Comment To John Carney's Article On Financial Crisis Inquiry Commisssion

Below is the comment I posted to John Carney's article I discuss in the immediately preceding blog post, "The Financial Crisis Inquiry Commission Doesn’t Get It."
Great article John.

Investing is not rocket science. There are two simple rules. There is no free lunch and do not put all your eggs in one basket.

Sophisticated Investors always had the choice to place funds into US Treasury Securities, which are highly liquid and which have a low risk of default. You do not need to hire an investment manager and pay a high salary to put all your funds into Treasuries.

Pension funds, mutual funds and other sophisticated investors hire investment mangers to take risks to attempt to achieve returns higher than the returns from US Treasuries. The only way to get a higher return is to take risks. Those additional debt risks include extra defaults and more concentration in a single sector (residential mortgages), i.e. less diversification. (Mortgages also have prepayment risk, but that is a different kind of risk and does not result in a loss of principal.)

Sophisticated investors knew they were taking risk because they knew the expected return was higher than a US Treasury or a GNMA of the same maturity. If the return were not higher, they would not have bothered buying the mortgage related securities from Goldman. These investors also know the risk of placing too much money into a single sector (housing), and a single product (non-government insured mortgages). Only the most inexperienced and stupid fund manager thought there was a free lunch. They did not have to read the documentation to know that there was risk.

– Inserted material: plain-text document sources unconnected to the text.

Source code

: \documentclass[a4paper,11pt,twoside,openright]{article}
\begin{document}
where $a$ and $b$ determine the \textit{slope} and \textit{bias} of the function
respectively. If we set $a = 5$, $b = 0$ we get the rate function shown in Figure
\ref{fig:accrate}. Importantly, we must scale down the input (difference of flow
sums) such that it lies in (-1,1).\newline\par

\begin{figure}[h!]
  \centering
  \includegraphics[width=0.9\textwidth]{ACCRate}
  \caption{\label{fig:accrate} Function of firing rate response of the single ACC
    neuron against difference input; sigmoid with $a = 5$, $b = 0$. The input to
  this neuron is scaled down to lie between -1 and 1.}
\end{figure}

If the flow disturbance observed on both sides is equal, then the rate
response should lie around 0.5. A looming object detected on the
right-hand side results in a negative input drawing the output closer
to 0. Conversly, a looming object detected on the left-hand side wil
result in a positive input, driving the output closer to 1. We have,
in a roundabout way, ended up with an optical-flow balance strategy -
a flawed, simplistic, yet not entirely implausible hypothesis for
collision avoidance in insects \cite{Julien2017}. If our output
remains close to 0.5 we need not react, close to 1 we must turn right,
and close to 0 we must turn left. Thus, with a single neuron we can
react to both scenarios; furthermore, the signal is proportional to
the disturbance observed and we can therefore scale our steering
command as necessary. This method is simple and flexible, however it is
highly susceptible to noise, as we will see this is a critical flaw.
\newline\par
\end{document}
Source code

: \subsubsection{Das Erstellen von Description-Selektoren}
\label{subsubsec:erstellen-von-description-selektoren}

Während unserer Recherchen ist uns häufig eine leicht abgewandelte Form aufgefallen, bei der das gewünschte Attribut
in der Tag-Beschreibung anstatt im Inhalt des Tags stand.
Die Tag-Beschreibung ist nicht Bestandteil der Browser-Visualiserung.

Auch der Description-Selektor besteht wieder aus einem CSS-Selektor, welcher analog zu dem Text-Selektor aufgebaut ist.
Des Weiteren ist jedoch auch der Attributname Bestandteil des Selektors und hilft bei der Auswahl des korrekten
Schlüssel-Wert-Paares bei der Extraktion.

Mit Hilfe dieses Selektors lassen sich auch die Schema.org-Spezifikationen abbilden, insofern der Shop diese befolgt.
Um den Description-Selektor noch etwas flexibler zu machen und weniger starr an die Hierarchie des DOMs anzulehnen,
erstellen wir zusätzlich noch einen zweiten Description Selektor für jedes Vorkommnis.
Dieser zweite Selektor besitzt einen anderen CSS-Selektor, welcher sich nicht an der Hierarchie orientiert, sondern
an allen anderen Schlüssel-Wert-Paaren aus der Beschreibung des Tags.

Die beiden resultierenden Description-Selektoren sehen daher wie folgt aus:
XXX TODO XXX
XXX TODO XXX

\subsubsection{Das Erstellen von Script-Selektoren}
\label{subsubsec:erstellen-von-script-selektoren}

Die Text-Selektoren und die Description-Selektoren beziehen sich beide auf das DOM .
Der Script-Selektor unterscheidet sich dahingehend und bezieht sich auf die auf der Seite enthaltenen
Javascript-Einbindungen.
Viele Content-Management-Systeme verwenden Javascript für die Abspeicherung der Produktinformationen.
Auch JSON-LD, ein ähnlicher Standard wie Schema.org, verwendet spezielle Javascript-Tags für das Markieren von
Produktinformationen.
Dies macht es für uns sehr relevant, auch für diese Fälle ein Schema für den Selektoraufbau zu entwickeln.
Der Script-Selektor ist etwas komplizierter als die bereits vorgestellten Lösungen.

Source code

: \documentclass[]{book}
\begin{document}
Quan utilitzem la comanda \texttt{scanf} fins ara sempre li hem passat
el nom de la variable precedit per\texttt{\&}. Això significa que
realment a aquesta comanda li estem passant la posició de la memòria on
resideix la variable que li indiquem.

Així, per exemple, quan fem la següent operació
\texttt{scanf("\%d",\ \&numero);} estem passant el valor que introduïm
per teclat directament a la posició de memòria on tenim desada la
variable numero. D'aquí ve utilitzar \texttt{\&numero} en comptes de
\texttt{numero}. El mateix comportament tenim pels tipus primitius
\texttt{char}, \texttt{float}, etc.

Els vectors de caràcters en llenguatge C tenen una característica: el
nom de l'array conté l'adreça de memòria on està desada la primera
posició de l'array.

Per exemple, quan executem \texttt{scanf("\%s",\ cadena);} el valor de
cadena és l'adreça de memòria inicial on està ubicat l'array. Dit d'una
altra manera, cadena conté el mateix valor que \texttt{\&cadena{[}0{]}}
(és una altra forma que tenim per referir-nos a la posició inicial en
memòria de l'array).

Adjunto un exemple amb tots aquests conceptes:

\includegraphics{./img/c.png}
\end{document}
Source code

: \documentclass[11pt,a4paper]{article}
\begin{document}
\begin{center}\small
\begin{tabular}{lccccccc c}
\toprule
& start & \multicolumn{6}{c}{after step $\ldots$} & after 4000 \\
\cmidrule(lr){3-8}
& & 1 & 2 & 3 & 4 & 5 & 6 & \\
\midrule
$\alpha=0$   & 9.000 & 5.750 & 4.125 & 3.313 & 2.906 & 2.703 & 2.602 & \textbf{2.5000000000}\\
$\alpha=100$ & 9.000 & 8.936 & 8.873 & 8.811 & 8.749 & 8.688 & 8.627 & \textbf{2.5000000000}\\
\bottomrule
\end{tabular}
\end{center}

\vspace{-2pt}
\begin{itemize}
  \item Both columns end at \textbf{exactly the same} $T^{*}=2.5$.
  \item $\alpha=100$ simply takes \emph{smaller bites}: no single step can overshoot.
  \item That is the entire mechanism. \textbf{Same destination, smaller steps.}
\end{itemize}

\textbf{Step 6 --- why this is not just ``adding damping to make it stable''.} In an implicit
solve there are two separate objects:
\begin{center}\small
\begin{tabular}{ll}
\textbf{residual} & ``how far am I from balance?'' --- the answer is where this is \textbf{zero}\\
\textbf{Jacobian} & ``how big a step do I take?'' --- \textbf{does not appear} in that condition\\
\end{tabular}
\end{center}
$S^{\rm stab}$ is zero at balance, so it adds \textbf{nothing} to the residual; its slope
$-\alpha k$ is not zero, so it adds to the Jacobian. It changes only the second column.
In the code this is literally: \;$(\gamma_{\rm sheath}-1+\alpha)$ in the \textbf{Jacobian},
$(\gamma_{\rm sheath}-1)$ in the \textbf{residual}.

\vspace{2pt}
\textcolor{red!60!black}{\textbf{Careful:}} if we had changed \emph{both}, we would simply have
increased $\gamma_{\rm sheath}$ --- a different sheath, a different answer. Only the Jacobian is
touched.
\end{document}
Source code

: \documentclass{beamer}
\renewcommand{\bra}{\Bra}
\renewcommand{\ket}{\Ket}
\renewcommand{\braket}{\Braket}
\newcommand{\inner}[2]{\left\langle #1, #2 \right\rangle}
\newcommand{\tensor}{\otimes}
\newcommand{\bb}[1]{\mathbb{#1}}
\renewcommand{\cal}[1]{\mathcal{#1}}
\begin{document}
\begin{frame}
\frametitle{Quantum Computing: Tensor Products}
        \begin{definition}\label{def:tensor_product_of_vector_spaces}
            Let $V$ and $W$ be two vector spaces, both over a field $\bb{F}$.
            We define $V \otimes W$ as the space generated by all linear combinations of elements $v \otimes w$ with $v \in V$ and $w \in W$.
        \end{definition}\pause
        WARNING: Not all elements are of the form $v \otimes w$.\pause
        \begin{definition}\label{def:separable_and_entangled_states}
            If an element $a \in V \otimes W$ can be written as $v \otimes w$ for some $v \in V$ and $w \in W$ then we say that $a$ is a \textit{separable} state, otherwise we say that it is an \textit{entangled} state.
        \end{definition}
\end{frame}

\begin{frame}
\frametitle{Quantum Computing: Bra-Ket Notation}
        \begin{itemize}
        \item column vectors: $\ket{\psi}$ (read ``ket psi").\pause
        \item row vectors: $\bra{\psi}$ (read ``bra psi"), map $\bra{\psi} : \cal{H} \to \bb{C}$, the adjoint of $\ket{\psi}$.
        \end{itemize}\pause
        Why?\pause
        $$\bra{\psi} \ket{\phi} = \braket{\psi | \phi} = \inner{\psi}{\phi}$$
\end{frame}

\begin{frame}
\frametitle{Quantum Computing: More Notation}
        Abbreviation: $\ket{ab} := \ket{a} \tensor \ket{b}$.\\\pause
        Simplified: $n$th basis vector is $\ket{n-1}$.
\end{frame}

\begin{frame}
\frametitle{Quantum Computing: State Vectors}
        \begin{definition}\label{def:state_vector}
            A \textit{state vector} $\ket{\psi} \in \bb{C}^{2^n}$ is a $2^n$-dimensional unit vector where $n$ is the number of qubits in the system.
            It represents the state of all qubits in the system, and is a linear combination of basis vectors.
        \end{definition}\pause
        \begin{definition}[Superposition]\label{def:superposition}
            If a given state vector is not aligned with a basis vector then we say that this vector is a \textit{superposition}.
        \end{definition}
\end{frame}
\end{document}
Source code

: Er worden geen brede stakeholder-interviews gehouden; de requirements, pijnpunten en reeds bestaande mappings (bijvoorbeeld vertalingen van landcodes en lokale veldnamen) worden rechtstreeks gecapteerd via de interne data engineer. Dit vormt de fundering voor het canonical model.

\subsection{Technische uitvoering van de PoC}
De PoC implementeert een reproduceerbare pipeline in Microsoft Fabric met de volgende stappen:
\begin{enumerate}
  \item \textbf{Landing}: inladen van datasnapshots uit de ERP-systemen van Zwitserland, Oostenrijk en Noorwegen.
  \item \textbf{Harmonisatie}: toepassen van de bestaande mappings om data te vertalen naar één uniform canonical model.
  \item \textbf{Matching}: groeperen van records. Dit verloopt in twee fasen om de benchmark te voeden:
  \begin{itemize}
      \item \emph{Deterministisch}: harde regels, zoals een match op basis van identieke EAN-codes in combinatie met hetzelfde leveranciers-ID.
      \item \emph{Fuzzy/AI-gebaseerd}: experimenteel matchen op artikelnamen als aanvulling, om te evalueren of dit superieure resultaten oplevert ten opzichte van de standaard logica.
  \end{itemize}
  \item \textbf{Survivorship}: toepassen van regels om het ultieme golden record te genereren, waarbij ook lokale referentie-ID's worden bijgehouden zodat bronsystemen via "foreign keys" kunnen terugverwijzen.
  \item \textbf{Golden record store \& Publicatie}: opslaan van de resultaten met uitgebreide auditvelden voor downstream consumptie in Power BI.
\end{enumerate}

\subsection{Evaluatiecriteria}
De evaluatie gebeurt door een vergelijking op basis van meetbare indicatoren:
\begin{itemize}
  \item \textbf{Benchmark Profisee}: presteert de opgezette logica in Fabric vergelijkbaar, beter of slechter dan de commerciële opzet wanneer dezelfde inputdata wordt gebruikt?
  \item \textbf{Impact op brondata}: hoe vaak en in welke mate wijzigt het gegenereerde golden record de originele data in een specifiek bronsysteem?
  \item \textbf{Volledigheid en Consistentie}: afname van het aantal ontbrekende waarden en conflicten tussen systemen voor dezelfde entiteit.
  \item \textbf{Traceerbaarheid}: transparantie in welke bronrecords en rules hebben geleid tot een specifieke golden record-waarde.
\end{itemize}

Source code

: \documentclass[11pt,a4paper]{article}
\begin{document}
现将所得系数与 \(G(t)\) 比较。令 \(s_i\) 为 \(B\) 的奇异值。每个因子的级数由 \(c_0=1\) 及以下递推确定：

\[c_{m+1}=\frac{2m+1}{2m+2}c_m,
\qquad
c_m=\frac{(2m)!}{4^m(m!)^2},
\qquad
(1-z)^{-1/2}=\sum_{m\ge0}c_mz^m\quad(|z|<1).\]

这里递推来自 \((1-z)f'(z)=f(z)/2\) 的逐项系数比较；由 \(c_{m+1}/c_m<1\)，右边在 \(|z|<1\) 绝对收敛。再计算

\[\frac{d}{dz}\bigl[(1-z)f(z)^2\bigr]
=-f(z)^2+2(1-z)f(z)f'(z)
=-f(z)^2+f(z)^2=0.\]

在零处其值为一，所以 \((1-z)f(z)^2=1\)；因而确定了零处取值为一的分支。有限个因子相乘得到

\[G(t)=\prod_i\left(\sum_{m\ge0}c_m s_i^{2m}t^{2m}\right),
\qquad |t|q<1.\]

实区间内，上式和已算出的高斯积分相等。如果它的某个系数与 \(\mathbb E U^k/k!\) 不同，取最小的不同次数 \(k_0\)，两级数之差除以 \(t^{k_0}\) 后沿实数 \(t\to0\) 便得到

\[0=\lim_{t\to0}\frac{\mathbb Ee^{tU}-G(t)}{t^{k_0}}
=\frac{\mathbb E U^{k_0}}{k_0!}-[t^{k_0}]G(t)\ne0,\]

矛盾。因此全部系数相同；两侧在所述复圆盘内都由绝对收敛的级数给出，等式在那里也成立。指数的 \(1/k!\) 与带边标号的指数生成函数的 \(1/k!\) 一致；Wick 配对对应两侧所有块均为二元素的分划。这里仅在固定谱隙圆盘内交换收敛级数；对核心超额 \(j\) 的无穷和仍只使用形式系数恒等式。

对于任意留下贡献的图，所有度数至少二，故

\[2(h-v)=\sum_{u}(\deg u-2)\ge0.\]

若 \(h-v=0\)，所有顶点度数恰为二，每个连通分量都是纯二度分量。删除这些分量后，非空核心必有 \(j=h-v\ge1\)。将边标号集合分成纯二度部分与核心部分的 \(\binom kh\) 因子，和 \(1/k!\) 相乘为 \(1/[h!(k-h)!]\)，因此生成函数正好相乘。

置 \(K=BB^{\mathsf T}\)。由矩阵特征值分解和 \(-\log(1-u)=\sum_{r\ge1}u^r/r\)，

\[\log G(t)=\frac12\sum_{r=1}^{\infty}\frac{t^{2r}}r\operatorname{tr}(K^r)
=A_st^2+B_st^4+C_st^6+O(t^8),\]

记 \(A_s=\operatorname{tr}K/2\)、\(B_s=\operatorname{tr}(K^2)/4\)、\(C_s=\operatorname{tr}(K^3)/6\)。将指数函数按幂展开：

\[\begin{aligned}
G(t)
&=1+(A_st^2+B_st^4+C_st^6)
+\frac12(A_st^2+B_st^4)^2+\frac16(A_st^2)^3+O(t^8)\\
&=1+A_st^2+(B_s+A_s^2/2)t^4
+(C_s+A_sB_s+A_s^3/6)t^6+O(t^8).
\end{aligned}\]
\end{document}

The credit rating is irrelevant to most sophisticated investors except to the extent some are restricted by law from investing in categories below a certain rating. If the sophisticated investor relied on the credit rating to determine his investments, then the problem was with that organization for not going out and hiring experienced investment managers who understood risk and who knew what questions to ask. The credit rating in the aftermath of this financial crisis is being used as a memo to file to CYA since there has been a lot of Monday morning quarterbacking, but the managers knew what they were doing despite their claims of denial now. The investors are just trying to deflect blame from themselves for their stupidity.

Despite what those who are unfamiliar with the process think, institutional sales people, from Goldman and other firms, are used to tough questions about their products. Buyers know these products are complex. Sophisticated investors usually have to get approvals from a committee or a least a head person to buy. Salespeople and analysts from Goldman and other firms are willing and often do talk to clients to answer any questions. Sensitivity charts are prepared to show what happens under different scenarios, such as if interest rates go up, down, defaults are below, above x, etc. If a selling firm cannot answer a reasonable question, such as how will your product perform if defaults go up by x percent or house prices decline by x percent, there is always a competitor who will be glad to get the business, especially to take it away from Goldman, do the analysis and sell the product to you. Otherwise,, the buyer should and can just walk away from the product and invest in something else. Many products fail to sell because sophisticated investment buyers are not convinced it met their needs, is sufficiently analyzed or understood by the selling firm.